___ PROVIDED MATERIAL ___

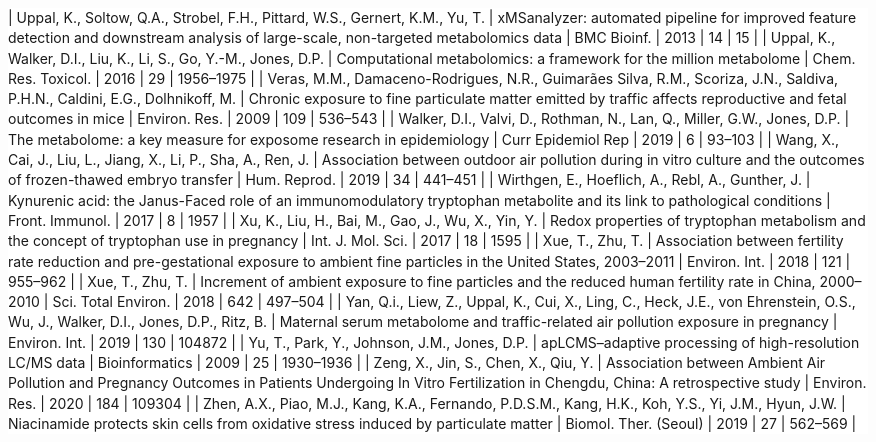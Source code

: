 | Uppal, K., Soltow, Q.A., Strobel, F.H., Pittard, W.S., Gernert, K.M., Yu, T. | xMSanalyzer: automated pipeline for improved feature detection and downstream analysis of large-scale, non-targeted metabolomics data | BMC Bioinf. | 2013 | 14 | 15 |
| Uppal, K., Walker, D.I., Liu, K., Li, S., Go, Y.-M., Jones, D.P. | Computational metabolomics: a framework for the million metabolome | Chem. Res. Toxicol. | 2016 | 29 | 1956–1975 |
| Veras, M.M., Damaceno-Rodrigues, N.R., Guimarães Silva, R.M., Scoriza, J.N., Saldiva, P.H.N., Caldini, E.G., Dolhnikoff, M. | Chronic exposure to fine particulate matter emitted by traffic affects reproductive and fetal outcomes in mice | Environ. Res. | 2009 | 109 | 536–543 |
| Walker, D.I., Valvi, D., Rothman, N., Lan, Q., Miller, G.W., Jones, D.P. | The metabolome: a key measure for exposome research in epidemiology | Curr Epidemiol Rep | 2019 | 6 | 93–103 |
| Wang, X., Cai, J., Liu, L., Jiang, X., Li, P., Sha, A., Ren, J. | Association between outdoor air pollution during in vitro culture and the outcomes of frozen-thawed embryo transfer | Hum. Reprod. | 2019 | 34 | 441–451 |
| Wirthgen, E., Hoeflich, A., Rebl, A., Gunther, J. | Kynurenic acid: the Janus-Faced role of an immunomodulatory tryptophan metabolite and its link to pathological conditions | Front. Immunol. | 2017 | 8 | 1957 |
| Xu, K., Liu, H., Bai, M., Gao, J., Wu, X., Yin, Y. | Redox properties of tryptophan metabolism and the concept of tryptophan use in pregnancy | Int. J. Mol. Sci. | 2017 | 18 | 1595 |
| Xue, T., Zhu, T. | Association between fertility rate reduction and pre-gestational exposure to ambient fine particles in the United States, 2003–2011 | Environ. Int. | 2018 | 121 | 955–962 |
| Xue, T., Zhu, T. | Increment of ambient exposure to fine particles and the reduced human fertility rate in China, 2000–2010 | Sci. Total Environ. | 2018 | 642 | 497–504 |
| Yan, Q.i., Liew, Z., Uppal, K., Cui, X., Ling, C., Heck, J.E., von Ehrenstein, O.S., Wu, J., Walker, D.I., Jones, D.P., Ritz, B. | Maternal serum metabolome and traffic-related air pollution exposure in pregnancy | Environ. Int. | 2019 | 130 | 104872 |
| Yu, T., Park, Y., Johnson, J.M., Jones, D.P. | apLCMS–adaptive processing of high-resolution LC/MS data | Bioinformatics | 2009 | 25 | 1930–1936 |
| Zeng, X., Jin, S., Chen, X., Qiu, Y. | Association between Ambient Air Pollution and Pregnancy Outcomes in Patients Undergoing In Vitro Fertilization in Chengdu, China: A retrospective study | Environ. Res. | 2020 | 184 | 109304 |
| Zhen, A.X., Piao, M.J., Kang, K.A., Fernando, P.D.S.M., Kang, H.K., Koh, Y.S., Yi, J.M., Hyun, J.W. | Niacinamide protects skin cells from oxidative stress induced by particulate matter | Biomol. Ther. (Seoul) | 2019 | 27 | 562–569 | 
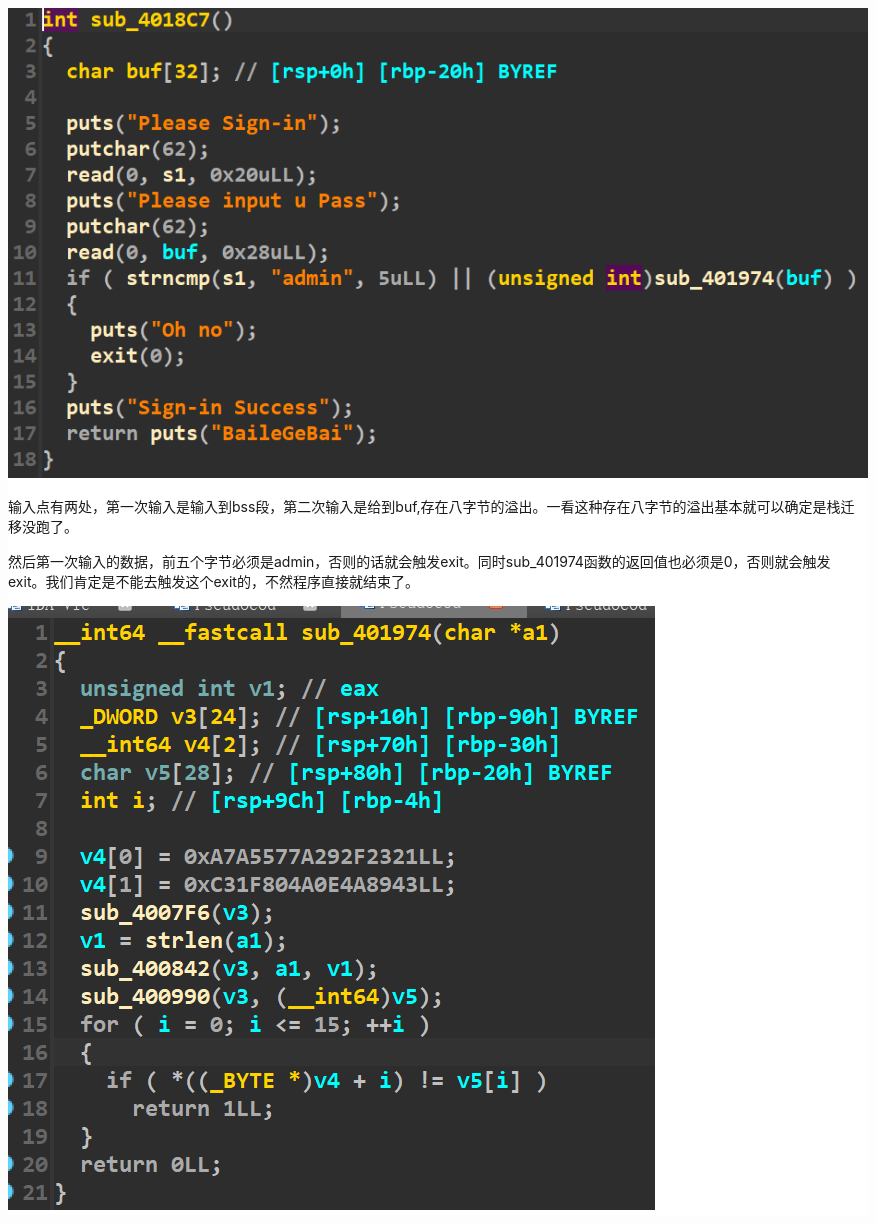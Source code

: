 ![image-20220411115728282](/upload/img/image-20220411115728282.png)

输入点有两处，第一次输入是输入到bss段，第二次输入是给到buf,存在八字节的溢出。一看这种存在八字节的溢出基本就可以确定是栈迁移没跑了。

然后第一次输入的数据，前五个字节必须是admin，否则的话就会触发exit。同时sub_401974函数的返回值也必须是0，否则就会触发exit。我们肯定是不能去触发这个exit的，不然程序直接就结束了。

![image-20220411115755243](/upload/img/image-20220411115755243.png)
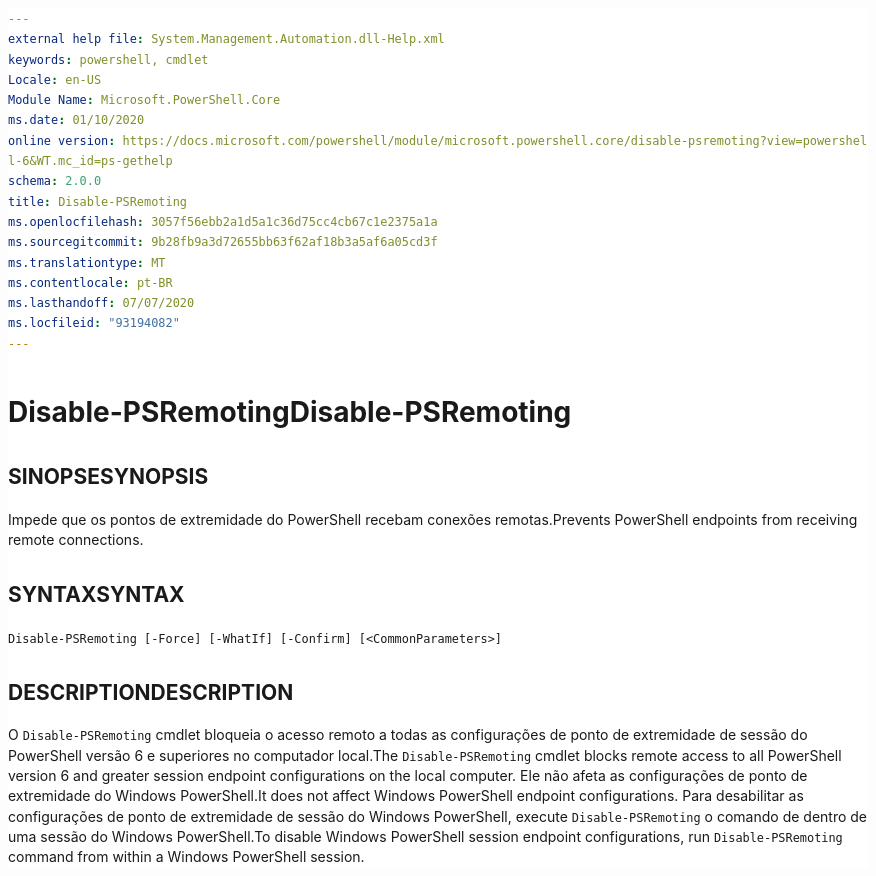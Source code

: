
```yaml
---
external help file: System.Management.Automation.dll-Help.xml
keywords: powershell, cmdlet
Locale: en-US
Module Name: Microsoft.PowerShell.Core
ms.date: 01/10/2020
online version: https://docs.microsoft.com/powershell/module/microsoft.powershell.core/disable-psremoting?view=powershell-6&WT.mc_id=ps-gethelp
schema: 2.0.0
title: Disable-PSRemoting
ms.openlocfilehash: 3057f56ebb2a1d5a1c36d75cc4cb67c1e2375a1a
ms.sourcegitcommit: 9b28fb9a3d72655bb63f62af18b3a5af6a05cd3f
ms.translationtype: MT
ms.contentlocale: pt-BR
ms.lasthandoff: 07/07/2020
ms.locfileid: "93194082"
---
```

# <span data-ttu-id="c9d15-103">Disable-PSRemoting</span><span class="sxs-lookup"><span data-stu-id="c9d15-103">Disable-PSRemoting</span></span>

## <span data-ttu-id="c9d15-104">SINOPSE</span><span class="sxs-lookup"><span data-stu-id="c9d15-104">SYNOPSIS</span></span>
<span data-ttu-id="c9d15-105">Impede que os pontos de extremidade do PowerShell recebam conexões remotas.</span><span class="sxs-lookup"><span data-stu-id="c9d15-105">Prevents PowerShell endpoints from receiving remote connections.</span></span>

## <span data-ttu-id="c9d15-106">SYNTAX</span><span class="sxs-lookup"><span data-stu-id="c9d15-106">SYNTAX</span></span>

```
Disable-PSRemoting [-Force] [-WhatIf] [-Confirm] [<CommonParameters>]
```

## <span data-ttu-id="c9d15-107">DESCRIPTION</span><span class="sxs-lookup"><span data-stu-id="c9d15-107">DESCRIPTION</span></span>

<span data-ttu-id="c9d15-108">O `Disable-PSRemoting` cmdlet bloqueia o acesso remoto a todas as configurações de ponto de extremidade de sessão do PowerShell versão 6 e superiores no computador local.</span><span class="sxs-lookup"><span data-stu-id="c9d15-108">The `Disable-PSRemoting` cmdlet blocks remote access to all PowerShell version 6 and greater session endpoint configurations on the local computer.</span></span> <span data-ttu-id="c9d15-109">Ele não afeta as configurações de ponto de extremidade do Windows PowerShell.</span><span class="sxs-lookup"><span data-stu-id="c9d15-109">It does not affect Windows PowerShell endpoint configurations.</span></span> <span data-ttu-id="c9d15-110">Para desabilitar as configurações de ponto de extremidade de sessão do Windows PowerShell, execute `Disable-PSRemoting` o comando de dentro de uma sessão do Windows PowerShell.</span><span class="sxs-lookup"><span data-stu-id="c9d15-110">To disable Windows PowerShell session endpoint configurations, run `Disable-PSRemoting` command from within a Windows PowerShell session.</span></span>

___

# EXERCISE OBJECTIVE
Only the lines that lie between the start of the listing and the line containing "6 | 93–103 |", both included, belong in the answer; write them out exactly and omit pictures.

# TASK RESULT
Source code

: | Uppal, K., Soltow, Q.A., Strobel, F.H., Pittard, W.S., Gernert, K.M., Yu, T. | xMSanalyzer: automated pipeline for improved feature detection and downstream analysis of large-scale, non-targeted metabolomics data | BMC Bioinf. | 2013 | 14 | 15 |
| Uppal, K., Walker, D.I., Liu, K., Li, S., Go, Y.-M., Jones, D.P. | Computational metabolomics: a framework for the million metabolome | Chem. Res. Toxicol. | 2016 | 29 | 1956–1975 |
| Veras, M.M., Damaceno-Rodrigues, N.R., Guimarães Silva, R.M., Scoriza, J.N., Saldiva, P.H.N., Caldini, E.G., Dolhnikoff, M. | Chronic exposure to fine particulate matter emitted by traffic affects reproductive and fetal outcomes in mice | Environ. Res. | 2009 | 109 | 536–543 |
| Walker, D.I., Valvi, D., Rothman, N., Lan, Q., Miller, G.W., Jones, D.P. | The metabolome: a key measure for exposome research in epidemiology | Curr Epidemiol Rep | 2019 | 6 | 93–103 |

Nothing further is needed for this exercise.